Oracle renforce son ancrage au Maroc avec l’inauguration, lundi à Agadir, de son deuxième hub de recherche et développement dans le Royaume. Le groupe technologique américain poursuit ainsi ses investissements dans l’écosystème numérique national, avec l’ambition de développer depuis le Maroc des solutions cloud et d’intelligence artificielle destinées aux marchés internationaux.
La cérémonie s’est tenue en présence du Chef du gouvernement, Aziz Akhannouch, de la ministre déléguée chargée de la Transition numérique et de la Réforme de l’administration, Amal El Fallah Seghrouchni, du ministre délégué chargé de l’Investissement, de la Convergence et de l’Évaluation des politiques publiques, Karim Zidane, ainsi que de Simon de Montfort Walker, vice-président exécutif d’Industry Applications chez Oracle.
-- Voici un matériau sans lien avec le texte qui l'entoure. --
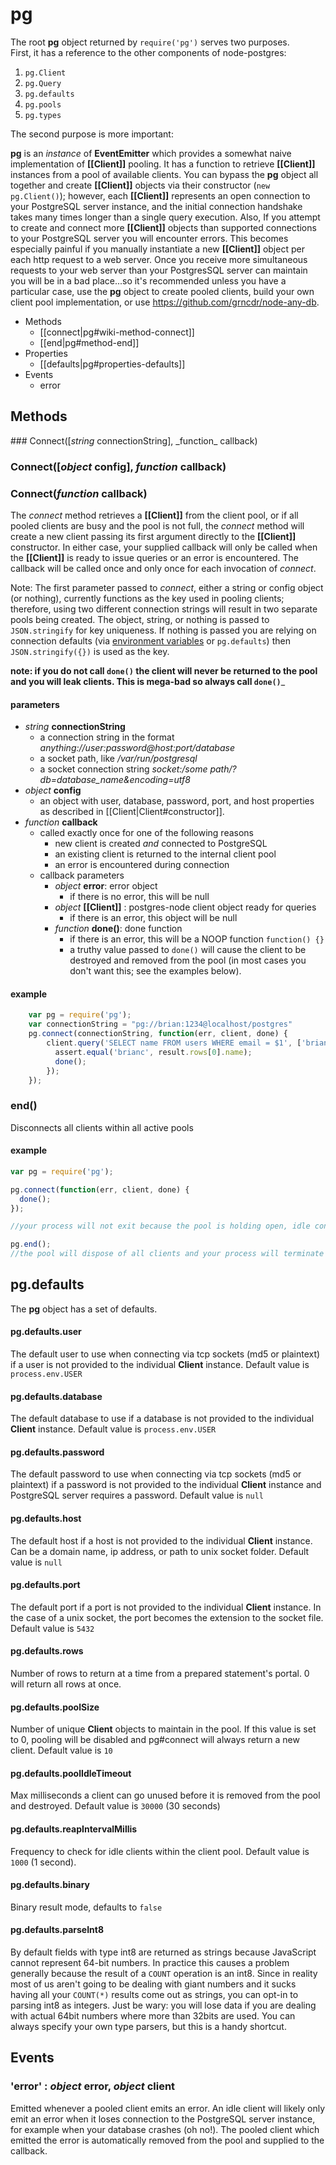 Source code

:# pg

The root __pg__ object returned by `require('pg')` serves two purposes.  
First, it has a reference to the other components of node-postgres: 

1. `pg.Client` 
2. `pg.Query`
3. `pg.defaults`
4. `pg.pools`
5. `pg.types`

The second purpose is more important:

__pg__ is an _instance_ of __EventEmitter__ which provides a somewhat naive implementation of __[[Client]]__ pooling.  It has a function to retrieve __[[Client]]__ instances from a pool of available clients.  You can bypass the __pg__ object all together and create __[[Client]]__ objects via their constructor (`new pg.Client()`); however, each __[[Client]]__ represents an open connection to your PostgreSQL server instance, and the initial connection handshake takes many times longer than a single query execution.  Also, If you attempt to create and connect more __[[Client]]__ objects than supported connections to your PostgreSQL server you will encounter errors.  This becomes especially painful if you manually instantiate a new __[[Client]]__ object per each http request to a web server.  Once you receive more simultaneous requests to your web server than your PostgresSQL server can maintain you will be in a bad place...so it's recommended unless you have a particular case, use the __pg__ object to create pooled clients, build your own client pool implementation, or use https://github.com/grncdr/node-any-db.

* Methods
  * [[connect|pg#wiki-method-connect]]
  * [[end|pg#method-end]]
* Properties
  * [[defaults|pg#properties-defaults]]
* Events
  * error
## Methods


<a id="method-connect">
### Connect([<em>string</em> connectionString], _function_ callback)
</a>


### Connect([<em>object</em> config], _function_ callback)

### Connect(<em>function</em> callback)

The _connect_ method retrieves a __[[Client]]__ from the client pool, or if all pooled clients are busy and the pool is not full, the _connect_ method will create a new client passing its first argument directly to the __[[Client]]__ constructor.  In either case, your supplied callback will only be called when the __[[Client]]__ is ready to issue queries or an error is encountered.  The callback will be called once and only once for each invocation of _connect_.  

Note: The first parameter passed to _connect_, either a string or config object (or nothing), currently functions as the key used in pooling clients; therefore, using two different connection strings will result in two separate pools being created.  The object, string, or nothing is passed to `JSON.stringify` for key uniqueness.  If nothing is passed you are relying on connection defaults (via [environment variables](http://www.postgresql.org/docs/9.1/static/plpython-envar.html) or `pg.defaults`) then `JSON.stringify({})` is used as the key.

__note: if you do not call `done()` the client will never be returned to the pool and you will leak clients.  This is mega-bad so always call `done()`___

#### parameters

* _string_ __connectionString__
  * a connection string in the format _anything://user:password@host:port/database_
  * a socket path, like _/var/run/postgresql_
  * a socket connection string _socket:/some path/?db=database_name&encoding=utf8_
* _object_ __config__
  * an object with user, database, password, port, and host properties as described in [[Client|Client#constructor]].
* _function_ __callback__
  * called exactly once for one of the following reasons
    * new client is created _and_ connected to PostgreSQL
    * an existing client is returned to the internal client pool
    * an error is encountered during connection
  * callback parameters
    * _object_ __error__: error object
      * if there is no error, this will be null
    * _object_ __[[Client]]__ : postgres-node client object ready for queries
      * if there is an error, this object will be null
    * _function_ __done()__: done function
      * if there is an error, this will be a NOOP function `function() {}`
      * a truthy value passed to `done()` will cause the client to be destroyed and removed from the pool (in most cases you don't want this; see the examples below).


#### example
```javascript
    var pg = require('pg');
    var connectionString = "pg://brian:1234@localhost/postgres"
    pg.connect(connectionString, function(err, client, done) {
        client.query('SELECT name FROM users WHERE email = $1', ['brian@example.com'], function(err, result) {
          assert.equal('brianc', result.rows[0].name);
          done();
        });
    });
```

### end()

Disconnects all clients within all active pools

#### example
```js
var pg = require('pg');

pg.connect(function(err, client, done) {
  done();
});

//your process will not exit because the pool is holding open, idle connections to the server

pg.end();
//the pool will dispose of all clients and your process will terminate
```

## pg.defaults

The __pg__ object has a set of defaults.
 
#### pg.defaults.user

The default user to use when connecting via tcp sockets (md5 or plaintext) if a user is not provided to the individual __Client__ instance.  Default value is `process.env.USER`

#### pg.defaults.database

The default database to use if a database is not provided to the individual __Client__ instance.  Default value is `process.env.USER`

#### pg.defaults.password

The default password to use when connecting via tcp sockets (md5 or plaintext) if a password is not provided to the individual __Client__ instance and PostgreSQL server requires a password. Default value is `null`

#### pg.defaults.host

The default host if a host is not provided to the individual __Client__ instance.  Can be a domain name, ip address, or path to unix socket folder.  Default value is `null`

#### pg.defaults.port

The default port if a port is not provided to the individual __Client__ instance.  In the case of a unix socket, the port becomes the extension to the socket file.  Default value is `5432`

#### pg.defaults.rows

Number of rows to return at a time from a prepared statement's portal. 0 will return all rows at once.

#### pg.defaults.poolSize

Number of unique __Client__ objects to maintain in the pool.  If this value is set to 0, pooling will be disabled and pg#connect will always return a new client. Default value is `10`

#### pg.defaults.poolIdleTimeout

Max milliseconds a client can go unused before it is removed from the pool and destroyed. Default value is `30000` (30 seconds)

#### pg.defaults.reapIntervalMillis

Frequency to check for idle clients within the client pool. Default value is `1000` (1 second).

#### pg.defaults.binary

Binary result mode, defaults to `false`

#### pg.defaults.parseInt8

By default fields with type int8 are returned as strings because JavaScript cannot represent 64-bit numbers. In practice this causes a problem generally because the result of a `COUNT` operation is an int8. Since in reality most of us aren't going to be dealing with giant numbers and it sucks having all your `COUNT(*)` results come out as strings, you can opt-in to parsing int8 as integers.  Just be wary: you will lose data if you are dealing with actual 64bit numbers where more than 32bits are used.  You can always specify your own type parsers, but this is a handy shortcut.

## Events

### 'error' : _object_ error, _object_ client

Emitted whenever a pooled client emits an error.  An idle client will likely only emit an error when it loses connection to the PostgreSQL server instance, for example when your database crashes (oh no!).  The pooled client which emitted the error is automatically removed from the pool and supplied to the callback.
Après Casablanca, Agadir devient le deuxième point d’ancrage de la R&D d’Oracle au Maroc. Ce nouveau site vient compléter un dispositif déjà marqué par l’entrée en service de la région Oracle Cloud à Casablanca et par le projet d’une deuxième région cloud à Settat. L’ensemble place le Royaume au cœur de la stratégie du groupe dans le cloud, l’intelligence artificielle et la recherche avancée en Afrique du Nord.
Oracle présente le Maroc comme un pays où se croisent infrastructure cloud, innovation en intelligence artificielle, capacités de recherche et investissement dans les talents. Le groupe entend ainsi contribuer au positionnement du Royaume comme centre régional d’innovation en IA.
Aziz Akhannouch a estimé que l’ouverture du hub d’Agadir confirme la place prise par le Maroc comme plateforme crédible, compétitive et attractive pour les activités de recherche et développement et les technologies avancées. Le Chef du gouvernement a également mis en avant la qualité des talents marocains, la solidité des institutions académiques et l’ambition digitale portée au plus haut niveau de l’État.
Pour Amal El Fallah Seghrouchni, ce nouveau centre illustre l’attractivité croissante des régions marocaines pour les investissements technologiques à forte valeur ajoutée. La ministre a relié ce projet à la feuille de route nationale AI Made in Morocco, en soulignant sa contribution au développement de solutions dans l’intelligence artificielle, le cloud computing et les plateformes de données.
Karim Zidane a, de son côté, insisté sur la montée en puissance des villes marocaines comme pôles d’innovation en dehors de Casablanca. Selon lui, l’implantation d’Oracle à Agadir traduit l’engagement du Royaume en faveur d’un développement territorial équilibré et d’un environnement d’investissement compétitif.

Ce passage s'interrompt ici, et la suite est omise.